##### Task material
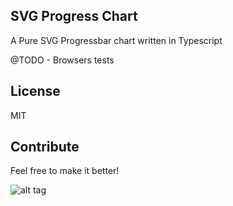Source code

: ## SVG Progress Chart

A Pure SVG Progressbar chart written in Typescript

@TODO - Browsers tests

## License
MIT

## Contribute
Feel free to make it better!

![alt tag](http://imgur.com/download/QLlInUh)
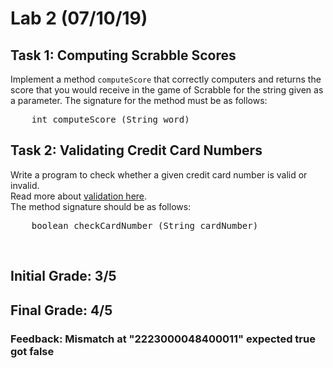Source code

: # Lab 2 (07/10/19)

## Task 1: Computing Scrabble Scores
Implement a method `computeScore` that correctly computers and returns the score that you would receive in the game of Scrabble for the string given as a parameter. The signature for the method must be as follows:
<pre>
    int computeScore (String word)
</pre>

## Task 2: Validating Credit Card Numbers
Write a program to check whether a given credit card number is valid or invalid. <br/>
Read more about [validation here](http://www.validcreditcardnumber.com/).<br/>
The method signature should be as follows:
<pre>
    boolean checkCardNumber (String cardNumber)
</pre>
<br>

## Initial Grade: 3/5
## Final Grade: 4/5
### Feedback: Mismatch at "2223000048400011" expected true got false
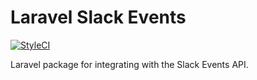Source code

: # Laravel Slack Events

[![StyleCI](https://styleci.io/repos/124814706/shield?branch=master)](https://styleci.io/repos/124814706)

Laravel package for integrating with the Slack Events API.
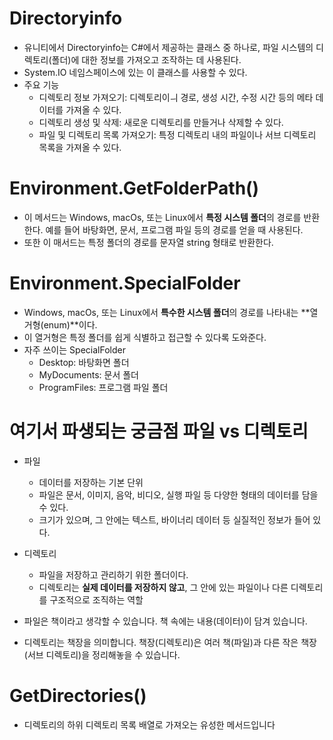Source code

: # Directoryinfo

* 유니티에서 Directoryinfo는 C#에서 제공하는 클래스 중 하나로, 파일 시스템의 디렉토리(폴더)에 대한 정보를 가져오고 조작하는 데 사용된다.
* System.IO 네임스페이스에 있는 이 클래스를 사용할 수 있다.
* 주요 기능
  * 디렉토리 정보 가져오기: 디렉토리이ㅢ 경로, 생성 시간, 수정 시간 등의 메타 데이터를 가져올 수 있다.
  * 디렉토리 생성 및 삭제: 새로운 디렉토리를 만들거나 삭제할 수 있다.
  * 파일 및 디렉토리 목록 가져오기: 특정 디렉토리 내의 파일이나 서브 디렉토리 목록을 가져올 수 있다.

# Environment.GetFolderPath()
 * 이 메서드는 Windows, macOs, 또는 Linux에서 **특정 시스템 폴더**의 경로를 반환한다. 예를 들어 바탕화면, 문서, 프로그램 파일 등의 경로를 얻을 때 사용된다.
 * 또한 이 매서드는 특정 폴더의 경로를 문자열 string 형태로 반환한다.
# Environment.SpecialFolder
 * Windows, macOs, 또는 Linux에서 **특수한 시스템 폴더**의  경로를 나타내는 **열거형(enum)**이다.
 * 이 열거형은 특정 폴더를 쉽게 식별하고 접근할 수 있다록 도와준다.
 * 자주 쓰이는 SpecialFolder
   *  Desktop: 바탕화면 폴더
   *  MyDocuments: 문서 폴더
   *  ProgramFiles: 프로그램 파일 폴더

# 여기서 파생되는 궁금점 파일 vs 디렉토리
 * 파일
   * 데이터를 저장하는 기본 단위
   * 파일은 문서, 이미지, 음악, 비디오, 실행 파일 등 다양한 형태의 데이터를 담을 수 있다.
   * 크기가 있으며, 그 안에는 텍스트, 바이너리 데이터 등 실질적인 정보가 들어 있다.

 * 디렉토리
   * 파일을 저장하고 관리하기 위한 폴더이다.
   * 디렉토리는 **실제 데이터를 저장하지 않고**, 그 안에 있는 파일이나 다른 디렉토리를 구조적으로 조직하는 역할

 * 파일은 책이라고 생각할 수 있습니다. 책 속에는 내용(데이터)이 담겨 있습니다.
 * 디렉토리는 책장을 의미합니다. 책장(디렉토리)은 여러 책(파일)과 다른 작은 책장(서브 디렉토리)을 정리해놓을 수 있습니다.


# GetDirectories()
 *  디렉토리의 하위 디렉토리 목록 배열로 가져오는 유성한 메서드입니다
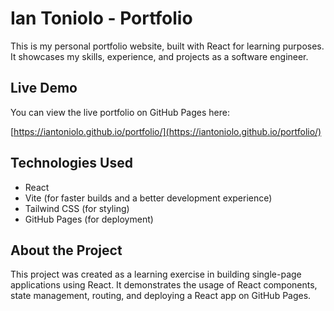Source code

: # Ian Toniolo - Portfolio

This is my personal portfolio website, built with React for learning purposes. It showcases my skills, experience, and projects as a software engineer.

## Live Demo

You can view the live portfolio on GitHub Pages here:

[https://iantoniolo.github.io/portfolio/](https://iantoniolo.github.io/portfolio/)

## Technologies Used

- React
- Vite (for faster builds and a better development experience)
- Tailwind CSS (for styling)
- GitHub Pages (for deployment)

## About the Project

This project was created as a learning exercise in building single-page applications using React. It demonstrates the usage of React components, state management, routing, and deploying a React app on GitHub Pages.
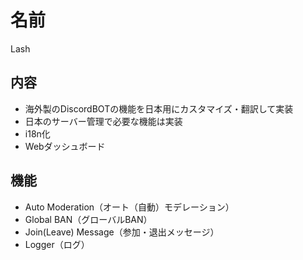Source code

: # 名前
Lash
## 内容  
- 海外製のDiscordBOTの機能を日本用にカスタマイズ・翻訳して実装
- 日本のサーバー管理で必要な機能は実装
- i18n化
- Webダッシュボード
## 機能
- Auto Moderation（オート（自動）モデレーション）
- Global BAN（グローバルBAN）
- Join(Leave) Message（参加・退出メッセージ）
- Logger（ログ）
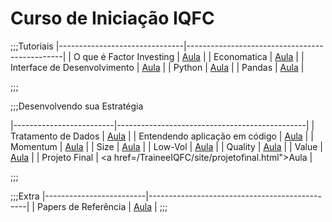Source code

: Curso de Iniciação IQFC
======

;;;Tutoriais
|-------------------------------|-----------------------------------------------|
| O que é Factor Investing      |    <a href="/TraineeIQFC/site/factor.html">Aula</a>       |
| Economatica                   |    <a href="/TraineeIQFC/site/economatica.html">Aula</a>       |
| Interface de Desenvolvimento  |    <a href="/TraineeIQFC/site/interface.html">Aula</a>    |
| Python                        |    <a href="/TraineeIQFC/site/python.html">Aula</a>       |
| Pandas                        |    <a href="/TraineeIQFC/site/pandas.html">Aula</a>       |

;;;

;;;Desenvolvendo sua Estratégia

|-------------------------|-----------------------------------------------|
| Tratamento de Dados     |    <a href="/TraineeIQFC/site/dados.html">Aula</a>        |
| Entendendo aplicação em código |  <a href="/TraineeIQFC/site/codigo.html">Aula</a>  |
| Momentum                |    <a href="/TraineeIQFC/site/momentum.html">Aula</a>     |
| Size                    |    <a href="/TraineeIQFC/site/size.html">Aula</a>         |
| Low-Vol                 |    <a href="/TraineeIQFC/site/lowvol.html">Aula</a>       |
| Quality                 |    <a href="/TraineeIQFC/site/quality.html">Aula</a>      |
| Value                   |    <a href="/TraineeIQFC/site/value.html">Aula</a>        |
| Projeto Final           |    <a href=/TraineeIQFC/site/projetofinal.html">Aula</a> |

;;;

;;;Extra
|-------------------------|-----------------------------------------------|
| Papers de Referência    |    <a href="/TraineeIQFC/site/papers.html">Aula</a>       |
;;;
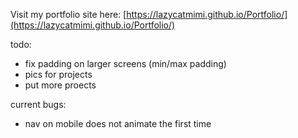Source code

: Visit my portfolio site here:
[https://lazycatmimi.github.io/Portfolio/](https://lazycatmimi.github.io/Portfolio/)

todo:

- fix padding on larger screens (min/max padding)
- pics for projects
- put more proects

current bugs:

- nav on mobile does not animate the first time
##########
Exercise requirements: Only lines with the word "파일이나" are wanted; pull each of them from the records.

Exercise solution:
  * 파일 및 디렉토리 목록 가져오기: 특정 디렉토리 내의 파일이나 서브 디렉토리 목록을 가져올 수 있다.
   * 디렉토리는 **실제 데이터를 저장하지 않고**, 그 안에 있는 파일이나 다른 디렉토리를 구조적으로 조직하는 역할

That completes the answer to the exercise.